Terms and conditions and all the other digital paperwork are needed because eCommerce transactions are not as simple as walking into the local grocery store and picking up a loaf of bread and a quart of milk. When you go to a store, make a purchase, and walk out of the store, you probably disregarded some terms and conditions without knowing it. For example, you might have missed signs stating the refund policy or that the management reserves the right to refuse service to anybody. Those are terms and conditions in real time, and by completing a purchase, you have agreed to them. Last week, I was at Universal Studios in Orlando and I noticed a sign that said that by entering the park, I was granting them a license to use my likeness in their marketing. It made me wonder if a celebrity that endorses Disney can go in. Imagine the can of worms it would open up if Universal put out a commercial involving that celebrity.

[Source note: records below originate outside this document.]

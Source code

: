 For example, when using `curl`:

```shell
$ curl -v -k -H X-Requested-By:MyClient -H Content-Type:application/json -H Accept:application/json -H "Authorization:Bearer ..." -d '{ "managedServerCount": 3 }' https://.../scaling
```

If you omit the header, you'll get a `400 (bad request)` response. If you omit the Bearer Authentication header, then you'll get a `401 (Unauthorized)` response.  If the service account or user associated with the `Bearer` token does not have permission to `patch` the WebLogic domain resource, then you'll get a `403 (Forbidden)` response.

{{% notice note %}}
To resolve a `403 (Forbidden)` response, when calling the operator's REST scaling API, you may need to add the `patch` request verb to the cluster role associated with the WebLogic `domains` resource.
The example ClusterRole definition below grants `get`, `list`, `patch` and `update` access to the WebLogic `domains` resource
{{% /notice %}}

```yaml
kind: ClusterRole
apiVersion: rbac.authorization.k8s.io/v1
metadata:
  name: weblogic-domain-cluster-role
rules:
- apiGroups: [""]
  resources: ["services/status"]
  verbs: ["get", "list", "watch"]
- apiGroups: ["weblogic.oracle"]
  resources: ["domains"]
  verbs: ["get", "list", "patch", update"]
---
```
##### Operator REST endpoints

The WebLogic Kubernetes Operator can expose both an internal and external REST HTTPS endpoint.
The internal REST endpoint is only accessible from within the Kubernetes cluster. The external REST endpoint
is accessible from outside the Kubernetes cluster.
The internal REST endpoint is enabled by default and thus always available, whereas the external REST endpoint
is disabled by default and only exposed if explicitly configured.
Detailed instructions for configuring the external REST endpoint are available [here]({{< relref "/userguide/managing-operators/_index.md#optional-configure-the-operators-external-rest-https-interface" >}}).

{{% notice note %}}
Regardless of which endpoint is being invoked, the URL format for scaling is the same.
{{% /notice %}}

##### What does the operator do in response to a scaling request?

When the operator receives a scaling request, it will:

Create Your Own Terms and Conditions
When you create your terms and conditions, you could review a dozen sites and “Frankenstein” your own terms and conditions. With any luck, the results will be better than they were for Frankenstein and his monster. At the very least there won’t likely be any torches and pitchforks.
Now there’s a online terms and conditions generator from companies such as Shopify. It would have made my life easier. If I were a small business starting from scratch, I’d start there.
Be Careful with your Terms and Conditions
When a purchase made through a website has more purchasing steps and nearly infinite space for them, the terms are more complicated. In fact, they are complicated enough to trip up large companies like Zappos who had its entire user agreement voided by a federal court. I highly recommend reading that article to avoid their pitfall.
Terms and conditions that are termed “browse wrap” have been thrown out of court, as in the case of Harris v. Blockbuster, for being what the court termed “illusory and unenforceable.”
Cover Your Assets
Terms and conditions such as privacy policies, terms of use, terms of sale, and refund policies are meant to protect the sellers and service providers from losses. By clearly stating what you will and will not do, how you use the customer information entrusted to you, and what policies cover your activities on your website, you are limiting the financial harm that you might experience in a lawsuit brought by a disgruntled customer who feels wronged or injured by your company or the goods or services that you’re selling. In a sense, such documents act like a fence setting out legal boundaries to your liability. They play a part in protecting you from litigation so long as you have fulfilled in good faith all your responsibilities to your customers. Of course, the definition of “good faith” in the case of a merchant transaction is open to interpretation.
Acting in good faith require some effort and transparency. This is why I have a “Quick Non-Legalese Version” section to start my terms of conditions. I want to make sure that I’m transparent. I recommend you do the same.
Quite literally, terms and conditions are cheapest insurance policy you can get. Don’t be “Lazy” and put it off.